Shutting Down Nuclear Power in Germany? This May be the Best Thing for Renewable Energy and Emissions Reductions.

So, Germany is shutting down all of its nuclear plants by 2022. At the peak the plants produced 27.5% of Germany’s electricity. Renewable Energy is now up to 17.5%. There is a big gap to fill in a short period of time and it has German industry and the utilities screaming. This is on the path to have 80% of all its electrical energy come from non-carbon sources by 2050 in addition to a 50% reduction in consumption.  While one could question eliminating Nuclear from the clean energy picture, what Germany is doing will very likely produce an acceleration in innovation, efficiency and the development of intellectual property that will 1) keep Germany’s energy costs from rising, 2) expand Germany’s trade surplus 3) increase Germany’s share of global Intellectual Property and 4) reduce the world’s CO2 emissions more than would have occurred otherwise. This is a bold, audacious step and does require a leap of faith that the German engineers and scientists will accelerate the pace of economic renewable energy development, and German industry and its people will further increase the efficiency of energy usage. I think they will do it, primarily because they have to and they have the talent to do it. This may be one of the most exciting moves by a government to date in the renewable energy field—and a positive move on emissions.

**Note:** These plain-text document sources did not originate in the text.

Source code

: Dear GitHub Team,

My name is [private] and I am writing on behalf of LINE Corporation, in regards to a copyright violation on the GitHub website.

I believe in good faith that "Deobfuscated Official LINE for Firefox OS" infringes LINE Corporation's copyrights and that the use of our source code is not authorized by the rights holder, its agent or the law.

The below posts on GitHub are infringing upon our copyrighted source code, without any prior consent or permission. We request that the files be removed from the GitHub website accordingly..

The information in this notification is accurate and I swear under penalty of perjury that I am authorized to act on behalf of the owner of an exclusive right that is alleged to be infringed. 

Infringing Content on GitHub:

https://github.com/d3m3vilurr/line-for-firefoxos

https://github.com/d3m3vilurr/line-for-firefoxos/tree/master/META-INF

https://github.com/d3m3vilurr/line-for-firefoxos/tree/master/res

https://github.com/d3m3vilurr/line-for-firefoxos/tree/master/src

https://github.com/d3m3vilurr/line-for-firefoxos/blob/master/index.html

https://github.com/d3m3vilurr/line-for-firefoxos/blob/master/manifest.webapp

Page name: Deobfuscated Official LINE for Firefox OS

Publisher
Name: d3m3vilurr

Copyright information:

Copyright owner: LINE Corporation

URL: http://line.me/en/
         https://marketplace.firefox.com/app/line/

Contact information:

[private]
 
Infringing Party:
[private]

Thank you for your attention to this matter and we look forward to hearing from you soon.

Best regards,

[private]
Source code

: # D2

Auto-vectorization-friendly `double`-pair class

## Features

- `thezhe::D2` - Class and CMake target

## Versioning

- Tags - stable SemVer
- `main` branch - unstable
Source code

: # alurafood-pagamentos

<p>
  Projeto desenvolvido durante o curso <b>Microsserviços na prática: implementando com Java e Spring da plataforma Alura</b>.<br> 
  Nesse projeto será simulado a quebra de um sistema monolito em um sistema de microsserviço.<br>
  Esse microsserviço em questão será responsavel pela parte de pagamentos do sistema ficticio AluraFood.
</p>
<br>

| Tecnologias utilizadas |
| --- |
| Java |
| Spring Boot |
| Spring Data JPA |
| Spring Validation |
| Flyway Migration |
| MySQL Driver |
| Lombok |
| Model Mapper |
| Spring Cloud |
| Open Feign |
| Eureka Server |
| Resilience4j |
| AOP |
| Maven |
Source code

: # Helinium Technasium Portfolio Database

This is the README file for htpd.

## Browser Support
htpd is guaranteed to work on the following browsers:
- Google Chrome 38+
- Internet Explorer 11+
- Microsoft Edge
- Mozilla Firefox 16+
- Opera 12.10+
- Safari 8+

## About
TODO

In the meantime, the US is looking for more carbon in less mature formations to fill its energy needs. We’ve basically found all the pooled oil and gas that took 300 million years or more to produce and are now going after “tight” carbon in shale formations as our solution to meet energy demand and produce energy independence. While the shale gas most likely will produce fewer emissions than coal over the 100 year life of a formation, it is still producing carbon and requiring a fairly aggressive use of other resources, primarily water, and some real brute force in liberating the carbon. This, too, is a bold step with some big environmental risks associated with it. It may prove to be a bold step in the wrong direction. We will take a closer look at this in a future blog. The move by Germany is an exciting one, but it saddens me to see the innovation and the aggressive steps to produce the lower carbon world we need taking place elsewhere.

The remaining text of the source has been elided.